For a long time in the legal history of post independence era the debate as to whether the Directive Principles are enforceable in the Court of law or not is taking the shape of which one of these two parts of Constitution shall have primacy over the other. More than 200 judgments were delivered when there was conflict between Parliament and Judiciary with regard to repealing of Fundamental right to property and introduction of Article 31C of the Constitution. Though Article 37 lays down that the Directive principles are not justiciable, when the Parliament makes a law with regard to any matter in pursuance of achieving the objects of Directive principles the matter rests squarely on Judiciary when any litigation arises with respect to the law which is made by parliament to enforce the Directive principles. Hence review and interference of Courts is unavoidable.
Many Jurists seem to have differed with the view (including Justice Krishna Iyer in Municipal Council Ratlam vs. Vardichand) that Directive principles are not justiciable. Daring and insightful as he is, Justice Krishna Iyer pronounced in this judgment:
Where Directive Principles have found statutory expression in Do's and Don'ts the court will not sit idly by and allow municipal government to become a statutory mockery. The law will relentlessly be enforced and the plea of poor finance will be poor alibi when people in misery cry for justice. The dynamics of the judicial process have a new `enforcement' dimension not merely through some of the provisions of the Criminal Procedure Code (as here) but also through activated tort consciousness. The officers in charge and even the elected representatives will have to face the penalty of the law if what the Constitution and follow up legislation direct them to do are defied or denied wrongfully. The wages of violation is punishment, corporate and personal.
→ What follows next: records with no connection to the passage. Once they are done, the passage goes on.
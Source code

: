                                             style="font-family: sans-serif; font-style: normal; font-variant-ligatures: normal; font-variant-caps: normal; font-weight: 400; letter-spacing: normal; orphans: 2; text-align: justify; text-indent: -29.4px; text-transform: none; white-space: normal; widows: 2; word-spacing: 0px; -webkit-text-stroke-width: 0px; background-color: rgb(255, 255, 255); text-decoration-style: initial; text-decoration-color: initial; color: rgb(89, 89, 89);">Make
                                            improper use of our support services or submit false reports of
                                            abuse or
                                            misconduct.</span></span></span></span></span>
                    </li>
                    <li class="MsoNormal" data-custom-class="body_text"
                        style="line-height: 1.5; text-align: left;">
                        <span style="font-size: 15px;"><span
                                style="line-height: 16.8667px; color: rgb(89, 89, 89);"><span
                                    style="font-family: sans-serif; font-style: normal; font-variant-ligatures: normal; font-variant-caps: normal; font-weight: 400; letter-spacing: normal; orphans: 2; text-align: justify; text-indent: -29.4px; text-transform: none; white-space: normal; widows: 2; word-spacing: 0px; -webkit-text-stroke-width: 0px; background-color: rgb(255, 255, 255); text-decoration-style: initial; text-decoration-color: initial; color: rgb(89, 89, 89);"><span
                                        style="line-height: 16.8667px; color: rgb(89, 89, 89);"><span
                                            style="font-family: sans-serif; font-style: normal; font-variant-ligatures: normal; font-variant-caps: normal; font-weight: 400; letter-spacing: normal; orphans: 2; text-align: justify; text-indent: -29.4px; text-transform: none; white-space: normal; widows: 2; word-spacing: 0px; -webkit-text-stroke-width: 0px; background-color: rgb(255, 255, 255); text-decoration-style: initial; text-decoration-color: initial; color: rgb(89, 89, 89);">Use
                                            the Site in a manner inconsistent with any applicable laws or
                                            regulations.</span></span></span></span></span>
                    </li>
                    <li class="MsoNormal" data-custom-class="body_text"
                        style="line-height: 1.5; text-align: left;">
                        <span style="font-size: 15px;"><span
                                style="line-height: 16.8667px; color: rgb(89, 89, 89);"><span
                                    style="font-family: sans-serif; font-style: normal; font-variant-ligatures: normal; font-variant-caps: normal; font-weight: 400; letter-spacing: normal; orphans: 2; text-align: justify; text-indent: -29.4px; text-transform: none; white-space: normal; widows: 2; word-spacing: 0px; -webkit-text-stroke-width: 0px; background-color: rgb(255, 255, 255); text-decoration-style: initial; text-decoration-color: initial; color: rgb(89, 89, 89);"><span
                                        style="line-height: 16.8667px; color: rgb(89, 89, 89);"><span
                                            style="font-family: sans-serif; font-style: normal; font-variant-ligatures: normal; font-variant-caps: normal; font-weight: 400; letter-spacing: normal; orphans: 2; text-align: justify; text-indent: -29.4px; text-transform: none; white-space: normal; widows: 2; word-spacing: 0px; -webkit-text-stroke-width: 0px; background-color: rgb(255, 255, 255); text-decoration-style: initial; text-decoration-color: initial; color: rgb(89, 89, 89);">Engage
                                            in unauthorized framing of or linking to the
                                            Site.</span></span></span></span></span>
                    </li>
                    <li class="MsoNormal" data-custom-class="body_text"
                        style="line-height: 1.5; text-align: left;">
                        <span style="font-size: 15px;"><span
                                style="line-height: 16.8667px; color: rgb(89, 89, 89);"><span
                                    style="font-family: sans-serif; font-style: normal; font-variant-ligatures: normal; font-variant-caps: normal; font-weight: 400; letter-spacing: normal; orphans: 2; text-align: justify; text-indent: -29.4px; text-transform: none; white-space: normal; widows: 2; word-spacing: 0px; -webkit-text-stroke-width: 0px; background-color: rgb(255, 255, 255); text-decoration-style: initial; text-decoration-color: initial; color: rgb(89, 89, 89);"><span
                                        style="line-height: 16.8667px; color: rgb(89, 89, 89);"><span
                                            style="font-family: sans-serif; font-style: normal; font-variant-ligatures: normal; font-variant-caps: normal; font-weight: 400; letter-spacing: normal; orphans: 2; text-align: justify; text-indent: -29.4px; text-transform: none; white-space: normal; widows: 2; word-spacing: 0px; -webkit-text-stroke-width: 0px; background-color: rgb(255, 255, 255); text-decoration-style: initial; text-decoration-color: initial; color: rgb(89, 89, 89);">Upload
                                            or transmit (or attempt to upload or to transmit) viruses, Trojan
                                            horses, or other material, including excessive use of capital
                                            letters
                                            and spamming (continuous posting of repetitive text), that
The Bench comprising of distinguished Jurists Justice Krishna Iyer and Justice O. Chinnappa Reddy upheld the decision of Senior Divisional Magistrate in this case directing the Municipal Council Ratlam to take corrective measures to clean up the mess created by slum dwellers and nearby Industrial establishments which of flowing in the form of Nala on the road adjacent to dwelling houses. The Directions given under powers available under S.133 of Criminal Procedure Code if not followed would be met with punishment under S.188 of the said Code. The decision of the Sessions court that the Courts have no power to direct the State to comply with the orders relating to affirmative action which are in the nature of implementing the Directive principles of State Policy was overwhelmingly overruled by the High Court of Madhya Pradesh and the Supreme Court as well.
Similar opinion was echoed by the Supreme Court in Minerva Mills case :
When the State makes a law for giving effect to a Directive Principle, it is carrying out a constitutional obligation under Article 37 and if it were to be said that the State cannot make such a law because it comes into conflict with a Fundamental Right, it can only be on the basis that Fundamental Rights stand on a higher pedestal and have precedence over Directive Principles. But, as we have pointed out above, it is not correct to say that under our constitutional scheme, Fundamental Rights are superior to Directive Principles or that Directive Principles must yield to Fundamental Rights. Both are in fact equally fundamental and the courts have therefore in recent times tried to harmonise them by importing the Directive Principles in the construction of the Fundamental Rights. It has been laid down in recent decisions of this Court that for the purpose of determining the reasonableness of the restriction imposed on Fundamental Rights, the Court may legitimately take into account the Directive Minerva Mills Ltd. & Ors vs Union Of India & Ors on 31 July, 1980 Principles and where executive action is taken or legislation enacted for the purpose of giving effect to a Directive Principle, the restriction imposed by it on a Fundamental Right may be presumed to be reasonable. I do not propose to burden this opinion with reference to all the decided cases where this principles has been followed by the Court, but I may refer only to one decision which, I believe, is the latest on the point, namely, Pathumma v. State of Kerala, where Fazal Ali, J. summarised the law in the following words: "one of the tests laid down by this Court is that in judging the reasonableness of the restrictions imposed by clause (5) of Art. 19, the Court has to bear in mind the Directive Principles of State Policy". So also in the State of Bihar v. Kameshwar Singh, this Court relied upon the Directive Principle contained in Art. 39 in arriving at its decision that the purpose for which the Bihar Zamindary Abolition legislation had been passed was a public purpose. The principle accepted by this Court was that if a purpose is one falling within the Directive Principles, it would definitely be a public purpose.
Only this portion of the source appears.